Item #G47342
(AH Bild mit Unterschrift). A reproduction studio portrait of AH, printed on matte photo paper and depicting the subject in a NSDAP uniform and with the 1914 Iron Cross I Class clearly visible, the lower left of the obverse bearing the studio mark of Heinrich Hoffmann, the Munich-based official photographer of the NSDAP, overlaid by a handwritten dedication from AH reading “DEM GENOSSEN WILLY MESSERSCHMITT, IN HERZLICHEN ANERKENNUNG ZU SEINEM GEBURTSTAG, 26. 6. 1940” (“TO COMRADE WILLY MESSERSCHMITT IN HEARTFELT RECOGNITION OF HIS BIRTHDAY, 26. 6. 1940”), pasted to a card stock backer, the portrait measuring 220 mm (w) x 288 mm (h), accompanied by a period frame, constructed of silver-plated non-ferrous metal with a black bakelite backer and stand, unmarked, measuring 242 mm (w) x 320 mm (h), with minor age-appropriate fading and soiling evident to the portrait, in overall near extremely fine condition.

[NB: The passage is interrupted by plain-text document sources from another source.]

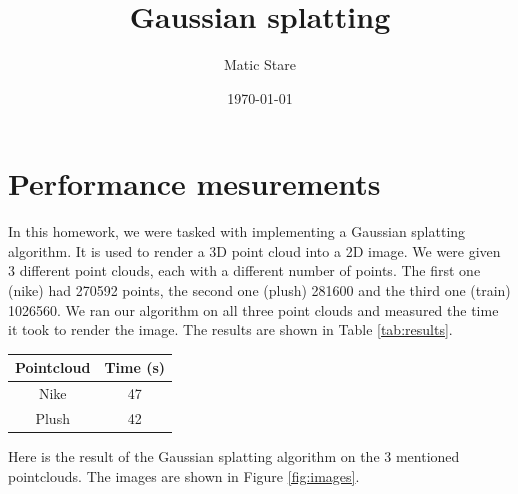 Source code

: \documentclass{article}
\title{Gaussian splatting}
\author{Matic Stare}
\date{\today}
\begin{document}
\maketitle

\tableofcontents
\newpage

\section{Performance mesurements}\label{sec:p1}
In this homework, we were tasked with implementing a Gaussian splatting algorithm. It is used to render a 3D point cloud into a 2D image. We were given 3 different point clouds, each with a different number of points. The first one (nike) had 270592 points, the second one (plush) 281600 and the third one (train) 1026560. We ran our algorithm on all three point clouds and measured the time it took to render the image. The results are shown in Table \ref{tab:results}.


\begin{center}
    \begin{tabular}{ |c|c| } 
     \hline
     Pointcloud & Time (s) \\
     \hline
     Nike & 47 \\ 
     Plush & 42 \\
     \hline
    \end{tabular}
\end{center}\label{tab:results}

Here is the result of the Gaussian splatting algorithm on the 3 mentioned pointclouds. The images are shown in Figure \ref{fig:images}.
\end{document}
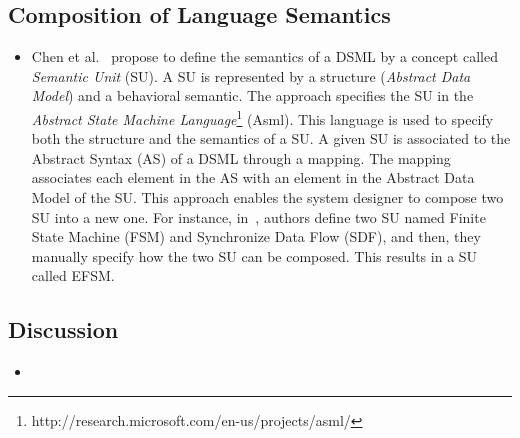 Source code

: 	\subsection{Composition of Language Semantics}
	\begin{itemize} 
		
		\item Chen et al.~\cite{semanticsanchoring} propose to define the semantics of a DSML by a concept called \emph{Semantic Unit} (SU). A SU is represented by a structure (\emph{Abstract Data Model}) and a behavioral semantic. The approach specifies the SU in the \emph{Abstract State Machine Language}\footnote{http://research.microsoft.com/en-us/projects/asml/} (Asml). This language is used to specify both the structure and the semantics of a SU. A given SU is associated to the Abstract Syntax (AS) of a DSML through a mapping. The mapping associates each element in the AS with an element in the Abstract Data Model of the SU. This approach  enables the system designer to compose two SU into a new one. For instance, in~\cite{composemanticanch}, authors define two SU named Finite State Machine (FSM) and Synchronize Data Flow (SDF), and then, they manually specify how the two SU can be composed. This results in a SU called EFSM.  
		
	\end{itemize}
	
	\subsection{Discussion}
		\begin{itemize}
			\item  {} 
		\end{itemize} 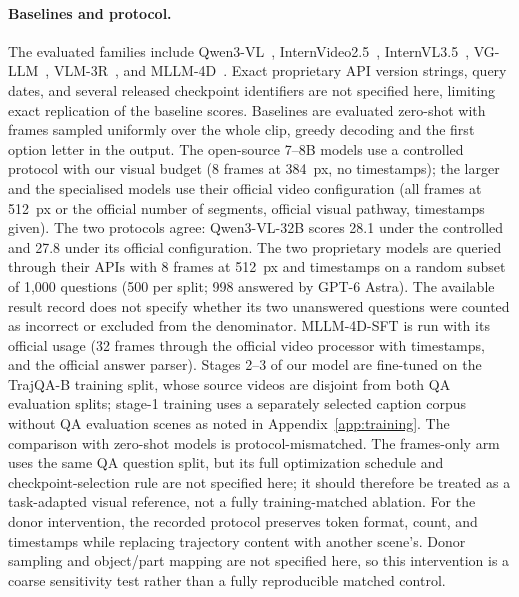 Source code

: \paragraph{Baselines and protocol.}
The evaluated families include Qwen3-VL~\citep{baiQwen3VLTechnicalReport2025}, InternVideo2.5~\citep{wangInternVideo25EmpoweringVideo2025}, InternVL3.5~\citep{wangInternVL35AdvancingOpenSource2025}, VG-LLM~\citep{zhengLearningVideos3D2025}, VLM-3R~\citep{fanVLM3RVisionLanguageModels2026}, and MLLM-4D~\citep{yinMLLM4DVisualbasedSpatialTemporal2026}. Exact proprietary API version strings, query dates, and several released checkpoint identifiers are not specified here, limiting exact replication of the baseline scores.
Baselines are evaluated zero-shot with frames sampled uniformly over the whole clip, greedy decoding and the first option letter in the output.
The open-source 7--8B models use a controlled protocol with our visual budget (8 frames at 384~px, no timestamps); the larger and the specialised models use their official video configuration (all frames at 512~px or the official number of segments, official visual pathway, timestamps given).
The two protocols agree: Qwen3-VL-32B scores 28.1 under the controlled and 27.8 under its official configuration.
The two proprietary models are queried through their APIs with 8 frames at 512~px and timestamps on a random subset of 1,000 questions (500 per split; 998 answered by GPT-6 Astra). The available result record does not specify whether its two unanswered questions were counted as incorrect or excluded from the denominator.
MLLM-4D-SFT is run with its official usage (32 frames through the official video processor with timestamps, and the official answer parser).
Stages 2--3 of our model are fine-tuned on the TrajQA-B training split, whose source videos are disjoint from both QA evaluation splits; stage-1 training uses a separately selected caption corpus without QA evaluation scenes as noted in Appendix~\ref{app:training}. The comparison with zero-shot models is protocol-mismatched.
The frames-only arm uses the same QA question split, but its full optimization schedule and checkpoint-selection rule are not specified here; it should therefore be treated as a task-adapted visual reference, not a fully training-matched ablation.
For the donor intervention, the recorded protocol preserves token format, count, and timestamps while replacing trajectory content with another scene's. Donor sampling and object/part mapping are not specified here, so this intervention is a coarse sensitivity test rather than a fully reproducible matched control.

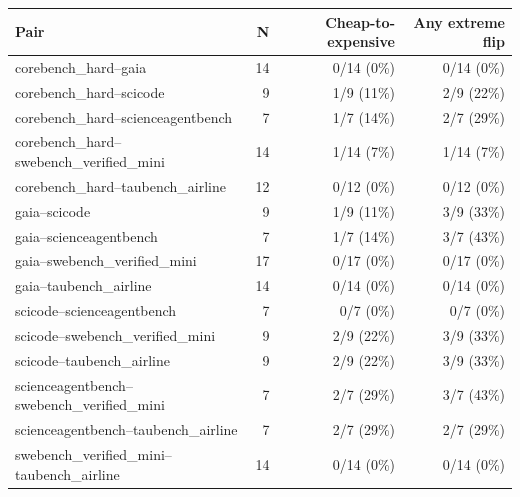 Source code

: \begin{tabular}{lrrr}
\toprule
Pair & N & Cheap-to-expensive & Any extreme flip \\
\midrule
corebench\_hard--gaia & 14 & 0/14 (0\%) & 0/14 (0\%) \\
corebench\_hard--scicode & 9 & 1/9 (11\%) & 2/9 (22\%) \\
corebench\_hard--scienceagentbench & 7 & 1/7 (14\%) & 2/7 (29\%) \\
corebench\_hard--swebench\_verified\_mini & 14 & 1/14 (7\%) & 1/14 (7\%) \\
corebench\_hard--taubench\_airline & 12 & 0/12 (0\%) & 0/12 (0\%) \\
gaia--scicode & 9 & 1/9 (11\%) & 3/9 (33\%) \\
gaia--scienceagentbench & 7 & 1/7 (14\%) & 3/7 (43\%) \\
gaia--swebench\_verified\_mini & 17 & 0/17 (0\%) & 0/17 (0\%) \\
gaia--taubench\_airline & 14 & 0/14 (0\%) & 0/14 (0\%) \\
scicode--scienceagentbench & 7 & 0/7 (0\%) & 0/7 (0\%) \\
scicode--swebench\_verified\_mini & 9 & 2/9 (22\%) & 3/9 (33\%) \\
scicode--taubench\_airline & 9 & 2/9 (22\%) & 3/9 (33\%) \\
scienceagentbench--swebench\_verified\_mini & 7 & 2/7 (29\%) & 3/7 (43\%) \\
scienceagentbench--taubench\_airline & 7 & 2/7 (29\%) & 2/7 (29\%) \\
swebench\_verified\_mini--taubench\_airline & 14 & 0/14 (0\%) & 0/14 (0\%) \\
\bottomrule
\end{tabular}
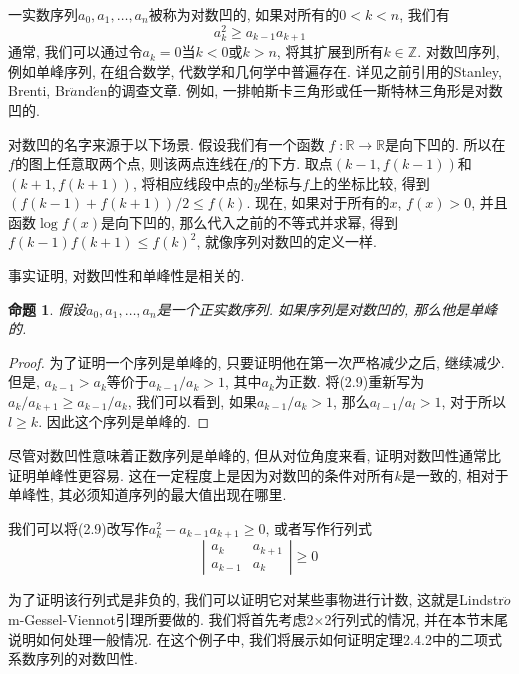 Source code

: \documentclass{ctexbook}
\newtheorem{proposition}[thm]{命题}
\begin{document}
	一实数序列$a_{0},a_{1},\ldots,a_{n}$被称为对数凹的, 如果对所有的$0<k<n$, 我们有
\begin{equation}
a_{k}^{2} \geq a_{k-1}a_{k+1}
\end{equation}
	通常, 我们可以通过令$a_{k}=0$当$k<0$或$k>n$, 将其扩展到所有$k\in \mathbb{Z}$. 对数凹序列, 例如单峰序列, 在组合数学, 代数学和几何学中普遍存在. 详见之前引用的Stanley, Brenti, Br$\ddot{a}$nd$\acute{e}$n的调查文章. 例如, 一排帕斯卡三角形或任一斯特林三角形是对数凹的.

	对数凹的名字来源于以下场景. 假设我们有一个函数$\operatorname{\mathit{f}}:\mathbb{R} \rightarrow \mathbb{R}$是向下凹的. 所以在$\mathit{f}$的图上任意取两个点, 则该两点连线在$\mathit{f}$的下方. 取点$(k-1,f(k-1))$和$(k+1,f(k+1))$, 将相应线段中点的$y$坐标与$\mathit{f}$上的坐标比较, 得到$(f(k-1)+f(k+1))/2\leq f(k)$. 现在, 如果对于所有的$x$, $f(x)>0$, 并且函数$\operatorname{log}f(x)$是向下凹的, 那么代入之前的不等式并求幂, 得到$f(k-1)f(k+1)\leq f(k)^{2}$, 就像序列对数凹的定义一样.

	事实证明, 对数凹性和单峰性是相关的.
\begin{proposition}
	假设$a_{0},a_{1},\ldots,a_{n}$是一个正实数序列. 如果序列是对数凹的, 那么他是单峰的.
\end{proposition}
\begin{proof}
	为了证明一个序列是单峰的, 只要证明他在第一次严格减少之后, 继续减少. 但是, $a_{k-1}>a_{k}$等价于$a_{k-1}/a_{k}>1$, 其中$a_{k}$为正数. 将(2.9)重新写为$a_{k}/a_{k+1}\geq a_{k-1}/a_{k}$, 我们可以看到, 如果$a_{k-1}/a_{k}>1$, 那么$a_{l-1}/a_{l}>1$, 对于所以$l\geq k$. 因此这个序列是单峰的. 
\end{proof}


	尽管对数凹性意味着正数序列是单峰的, 但从对位角度来看, 证明对数凹性通常比证明单峰性更容易. 这在一定程度上是因为对数凹的条件对所有$k$是一致的, 相对于单峰性, 其必须知道序列的最大值出现在哪里.

	我们可以将(2.9)改写作$a_{k}^{2}-a_{k-1}a_{k+1}\geq 0$, 或者写作行列式
\begin{equation}
\left|\begin{array}{cc}a_{k} & a_{k+1} \\
a_{k-1} & a_{k}
\end{array}\right| \geq 0
\end{equation}

	为了证明该行列式是非负的, 我们可以证明它对某些事物进行计数, 这就是Lindstr$\ddot{o}$m-Gessel-Viennot引理所要做的. 我们将首先考虑2$\times$2行列式的情况, 并在本节末尾说明如何处理一般情况. 在这个例子中, 我们将展示如何证明定理2.4.2中的二项式系数序列的对数凹性.
\end{document}
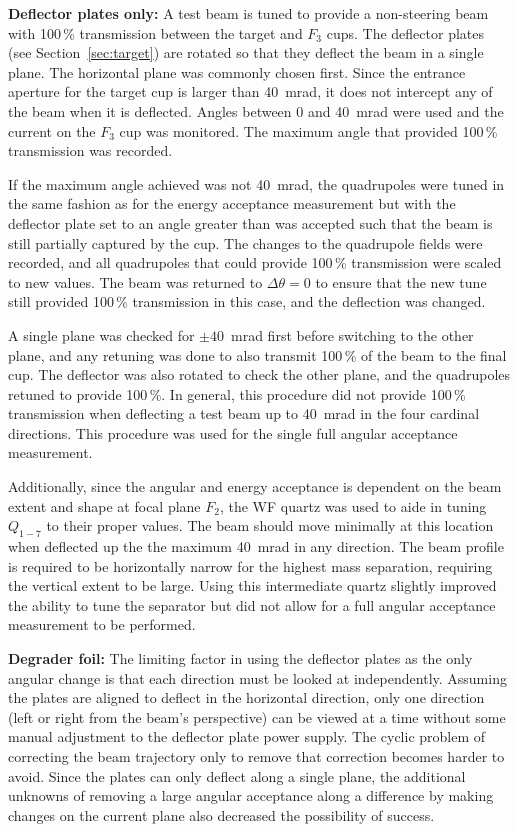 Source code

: \textbf{Deflector plates only:}
A test beam is tuned to provide a non-steering beam with 100\,\% transmission
between the target and $F_3$ cups. The deflector plates (see
Section~\ref{sec:target}) are rotated so that they deflect the beam in a single
plane. The horizontal plane was commonly chosen first. Since the entrance
aperture for the target cup is larger than 40~mrad, it does not intercept any
of the beam when it is deflected. Angles between 0 and 40~mrad were used and
the current on the $F_3$ cup was monitored. The maximum angle that provided
100\,\% transmission was recorded.

If the maximum angle achieved was not 40~mrad, the quadrupoles were tuned in
the same fashion as for the energy acceptance measurement but with the
deflector plate set to an angle greater than was accepted such that the beam
is still partially captured by the cup. The changes to the quadrupole fields
were recorded, and all quadrupoles that could provide 100\,\% transmission were
scaled to new values. The beam was returned to $\Delta\theta = 0$ to ensure
that the new tune still provided 100\,\% transmission in this case, and the
deflection was changed.

A single plane was checked for $\pm 40$~mrad first before switching to the
other plane, and any retuning was done to also transmit 100\,\% of the beam to
the final cup. The deflector was also rotated to check the other plane, and
the quadrupoles retuned to provide 100\,\%. In general, this procedure did not
provide 100\,\% transmission when deflecting a test beam up to 40~mrad in the
four cardinal directions. This procedure was used for the single full angular
acceptance measurement.

Additionally, since the angular and energy acceptance is dependent on the
beam extent and shape at focal plane $F_2$, the WF quartz was used to
aide in tuning $Q_{1-7}$ to their proper values. The beam should move minimally
at this location when deflected up the the maximum 40~mrad in any direction.
The beam profile is required to be horizontally narrow for the highest mass
separation, requiring the vertical extent to be large. Using this intermediate
quartz slightly improved the ability to tune the separator but did not allow
for a full angular acceptance measurement to be performed.

\textbf{Degrader foil:}
The limiting factor in using the deflector plates as the only angular change is
that each direction must be looked at independently. Assuming the plates are
aligned to deflect in the horizontal direction, only one direction (left or
right from the beam's perspective) can be viewed at a time without some
manual adjustment to the deflector plate power supply. The cyclic problem of
correcting the beam trajectory only to remove that correction becomes harder to
avoid. Since the plates can only deflect along a single plane, the additional
unknowns of removing a large angular acceptance along a difference by making
changes on the current plane also decreased the possibility of success.

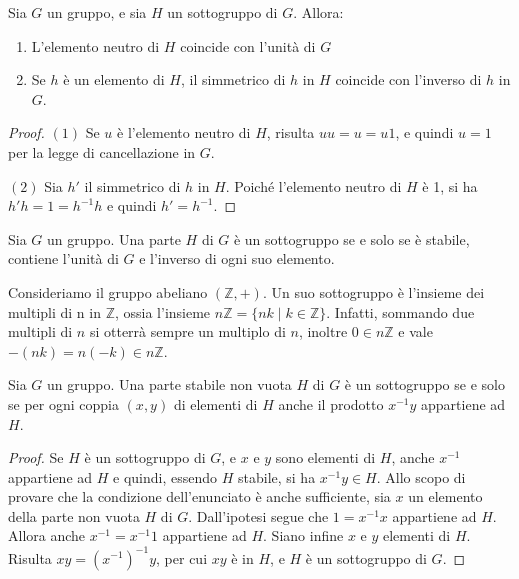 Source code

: \begin{lemmabox}
	Sia $G$ un gruppo, e sia $H$ un sottogruppo di $G$. Allora:
	\begin{enumerate}
		\item L'elemento neutro di $H$ coincide con l'unità di $G$
		\item Se $h$ è un elemento di $H$, il simmetrico di $h$ in $H$ coincide con l'inverso di $h$ in $G$.
	\end{enumerate}
\end{lemmabox}

\begin{proof}
	$(1)$ Se $u$ è l'elemento neutro di $H$, risulta $uu=u=u1$, e quindi $u=1$ per la legge di cancellazione in $G$.
	
	$(2)$ Sia $h'$ il simmetrico di $h$ in $H$. Poiché l'elemento neutro di $H$ è 1, si ha $h'h=1=h^{-1}h$ e quindi $h'=h^{-1}$. 
\end{proof}


\begin{corolbox}
	Sia $G$ un gruppo. Una parte $H$ di $G$ è un sottogruppo se e solo se è stabile, contiene l'unità di $G$ e l'inverso di ogni suo elemento.
\end{corolbox}

\begin{example}
	Consideriamo il gruppo abeliano $(\mathbb{Z},+)$. Un suo sottogruppo è l'insieme dei multipli di n in $\mathbb{Z}$, ossia l'insieme $n\mathbb{Z}=\{nk \; | \; k \in \mathbb{Z}\}$. Infatti, sommando due multipli di $n$ si otterrà sempre un multiplo di $n$, inoltre $0 \in n\mathbb{Z}$ e vale $-(nk) = n(-k) \in n \mathbb{Z}$.
\end{example}

\begin{teorbox}
	Sia $G$ un gruppo. Una parte stabile non vuota $H$ di $G$ è un sottogruppo se e solo se per ogni coppia $(x,y)$ di elementi di $H$ anche il prodotto $x^{-1}y$ appartiene ad $H$.
\end{teorbox}


\begin{proof}
	Se $H$ è un sottogruppo di $G$, e $x$ e $y$ sono elementi di $H$, anche $x^{-1}$ appartiene ad $H$ e quindi, essendo $H$ stabile, si ha $x^{-1}y \in H$. Allo scopo di provare che la condizione dell'enunciato è anche sufficiente, sia $x$ un elemento della parte non vuota $H$ di $G$. Dall'ipotesi segue che $1=x^{-1}x$ appartiene ad $H$. Allora anche $x^{-1}=x^{-1}1$ appartiene ad $H$. Siano infine $x$ e $y$ elementi di $H$. Risulta $xy=(x^{-1})^{-1}y$, per cui $xy$ è in $H$, e $H$ è un sottogruppo di $G$. 
\end{proof}

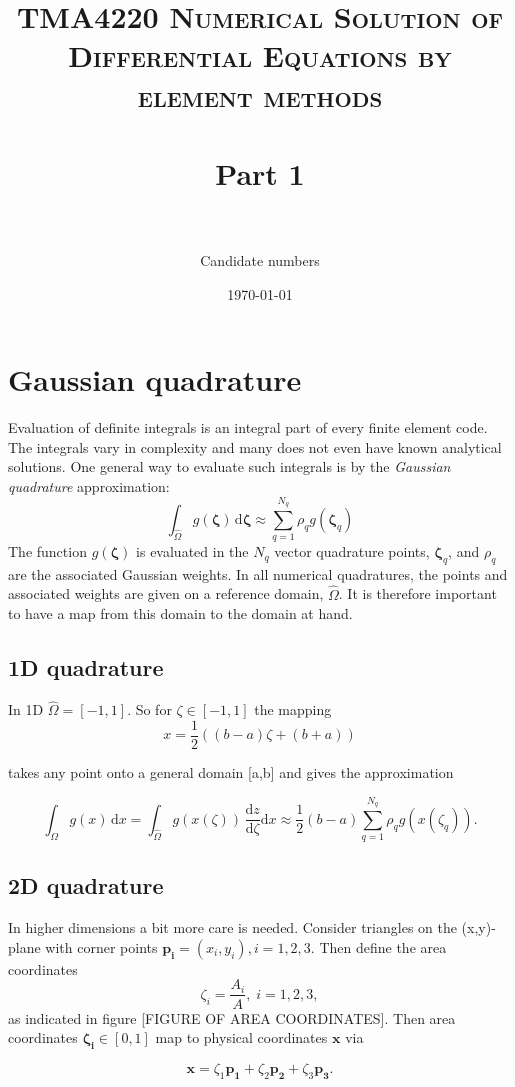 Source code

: \documentclass[paper=a4, fontsize=11pt]{scrartcl} %
\title{	
\normalfont \normalsize 
\textsc{TMA4220 Numerical Solution of Differential Equations by element methods} \\ [25pt] %
\horrule{0.5pt} \\[0.4cm] %
\huge Part 1 \\ %
\horrule{2pt} \\[0.5cm] %
}
\author{Candidate numbers} %
\date{\normalsize\today} %
\begin{document}
\maketitle

\section{Gaussian quadrature}
Evaluation of definite integrals is an integral part of every finite element code. The integrals vary in complexity and many does not even have known analytical solutions. One general way to evaluate such integrals is by the \textit{Gaussian quadrature} approximation:
\[ \int_{\hat{\Omega}} \! g(\mathbf{\zeta}) \, \mathrm{d}\mathbf{\zeta} \approx \sum_{q=1}^{N_q} \rho_{q}g(\mathbf{\zeta}_q)
\]
The function $g(\mathbf{\zeta})$ is evaluated in the $N_q$ vector quadrature points, $\mathbf{\zeta}_q$, and $\rho_q$ are the associated Gaussian weights. In all numerical quadratures, the points and associated weights are given on a reference domain, $\hat{\Omega}$. It is therefore important to have a map from this domain to the domain at hand.

\subsection{1D quadrature}

In 1D $\hat{\Omega}=[-1,1]$. So for $\zeta \in [-1,1]$ the mapping
\[ x=\frac{1}{2} \left((b-a) \zeta +(b+a)\right)
\]

takes any point onto a general domain [a,b] and gives the approximation

\[ \int_{\Omega} \! g(x) \, \mathrm{d}x = \int_{\hat{\Omega}} \! g\left(x(\zeta)\right) \, \frac{\mathrm{d}z}{\mathrm{d}\zeta}\mathrm{d}x \approx \frac{1}{2}(b-a) \sum_{q=1}^{N_q} \rho_{q}g(x(\zeta_q)).
\]

\subsection{2D quadrature}
In higher dimensions a bit more care is needed. Consider triangles on the (x,y)-plane with corner points $\mathbf{p_i}=(x_i,y_i), i=1,2,3$. Then define the area coordinates 
\[ \zeta_i = \frac{A_i}{A}, \; i=1,2,3,\]
as indicated in figure [FIGURE OF AREA COORDINATES]. Then area coordinates $\mathbf{\zeta_i} \in [0,1]$ map to physical coordinates $\mathbf{x}$ via

\[ \mathbf{x} = \zeta_1\mathbf{p_1} +\zeta_2\mathbf{p_2} +\zeta_3\mathbf{p_3}.
\]
\end{document}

Footnote: Wilhelm Emil “Willy” Messerschmitt was born on 26 June 1898 in Frankfurt-am-Main, Germany. Following military service late in the First World War, Messerschmitt and friend and collaborator Friedrich Harth entered the field of aviation, with the former attending Munich Technical College and the latter building aircraft at Bayerische Flugzeugwerke. Graduating in 1923 from the Munich Institute of Technology, Messerschmitt fell out with Harth and founded his own aviation company in Augsburg. Initially building small-powered sports and tourist planes, he made the acquaintance of powerful NSDAP officials including Rudolf Hess and Hermann Göring. With the founding of the Reich Aviation Ministry in 1933, Messerschmitt was awarded contracts to design and supply aircraft to the still-clandestine Luftwaffe, and in 1936 Messerschmitt’s Bf 109 was awarded the distinction of becoming the its primary fighter aircraft, almost immediately seeing service with the Condor Legion and Nationalist forces in the Spanish Civil War. During the war years, Messerschmitt’s firm continued as the mainstay of German fighter production, and designed and produced the legendary Me-262, the world’s first operational jet fighter. However, these innovations arrived too late to change the course of the war, and upon Germany’s surrender, Messerschmitt was arrested and charged with crimes against humanity for the use of slave labour in his factories. Convicted in 1948, he served two years in prison and resumed his role as head of the company, manufacturing prefabricated buildings, sewing machines, and automobiles, as post-war Germany remained forbidden from possessing a domestic aircraft industry. With these restrictions lifted in the Federal Republic during the 1950s, Messerschmitt’s firm eventually resumed aircraft production and manufactured, among other aircraft, the Lockheed F-104 Starfighter. He retired in 1970 and died in Munich on 15 September 1978.